= EXERCISE =
Line by line, restate the material word for word, omitting any image.

= MATERIAL TO PROCESS =
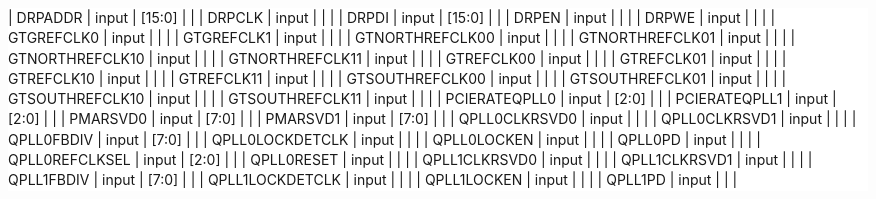 | DRPADDR           | input     | [15:0] |             |
| DRPCLK            | input     |        |             |
| DRPDI             | input     | [15:0] |             |
| DRPEN             | input     |        |             |
| DRPWE             | input     |        |             |
| GTGREFCLK0        | input     |        |             |
| GTGREFCLK1        | input     |        |             |
| GTNORTHREFCLK00   | input     |        |             |
| GTNORTHREFCLK01   | input     |        |             |
| GTNORTHREFCLK10   | input     |        |             |
| GTNORTHREFCLK11   | input     |        |             |
| GTREFCLK00        | input     |        |             |
| GTREFCLK01        | input     |        |             |
| GTREFCLK10        | input     |        |             |
| GTREFCLK11        | input     |        |             |
| GTSOUTHREFCLK00   | input     |        |             |
| GTSOUTHREFCLK01   | input     |        |             |
| GTSOUTHREFCLK10   | input     |        |             |
| GTSOUTHREFCLK11   | input     |        |             |
| PCIERATEQPLL0     | input     | [2:0]  |             |
| PCIERATEQPLL1     | input     | [2:0]  |             |
| PMARSVD0          | input     | [7:0]  |             |
| PMARSVD1          | input     | [7:0]  |             |
| QPLL0CLKRSVD0     | input     |        |             |
| QPLL0CLKRSVD1     | input     |        |             |
| QPLL0FBDIV        | input     | [7:0]  |             |
| QPLL0LOCKDETCLK   | input     |        |             |
| QPLL0LOCKEN       | input     |        |             |
| QPLL0PD           | input     |        |             |
| QPLL0REFCLKSEL    | input     | [2:0]  |             |
| QPLL0RESET        | input     |        |             |
| QPLL1CLKRSVD0     | input     |        |             |
| QPLL1CLKRSVD1     | input     |        |             |
| QPLL1FBDIV        | input     | [7:0]  |             |
| QPLL1LOCKDETCLK   | input     |        |             |
| QPLL1LOCKEN       | input     |        |             |
| QPLL1PD           | input     |        |             |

= RESULT OF THE EXERCISE =
 | DRPADDR           | input     | [15:0] |             |
| DRPCLK            | input     |        |             |
| DRPDI             | input     | [15:0] |             |
| DRPEN             | input     |        |             |
| DRPWE             | input     |        |             |
| GTGREFCLK0        | input     |        |             |
| GTGREFCLK1        | input     |        |             |
| GTNORTHREFCLK00   | input     |        |             |
| GTNORTHREFCLK01   | input     |        |             |
| GTNORTHREFCLK10   | input     |        |             |
| GTNORTHREFCLK11   | input     |        |             |
| GTREFCLK00        | input     |        |             |
| GTREFCLK01        | input     |        |             |
| GTREFCLK10        | input     |        |             |
| GTREFCLK11        | input     |        |             |
| GTSOUTHREFCLK00   | input     |        |             |
| GTSOUTHREFCLK01   | input     |        |             |
| GTSOUTHREFCLK10   | input     |        |             |
| GTSOUTHREFCLK11   | input     |        |             |
| PCIERATEQPLL0     | input     | [2:0]  |             |
| PCIERATEQPLL1     | input     | [2:0]  |             |
| PMARSVD0          | input     | [7:0]  |             |
| PMARSVD1          | input     | [7:0]  |             |
| QPLL0CLKRSVD0     | input     |        |             |
| QPLL0CLKRSVD1     | input     |        |             |
| QPLL0FBDIV        | input     | [7:0]  |             |
| QPLL0LOCKDETCLK   | input     |        |             |
| QPLL0LOCKEN       | input     |        |             |
| QPLL0PD           | input     |        |             |
| QPLL0REFCLKSEL    | input     | [2:0]  |             |
| QPLL0RESET        | input     |        |             |
| QPLL1CLKRSVD0     | input     |        |             |
| QPLL1CLKRSVD1     | input     |        |             |
| QPLL1FBDIV        | input     | [7:0]  |             |
| QPLL1LOCKDETCLK   | input     |        |             |
| QPLL1LOCKEN       | input     |        |             |
| QPLL1PD           | input     |        |             |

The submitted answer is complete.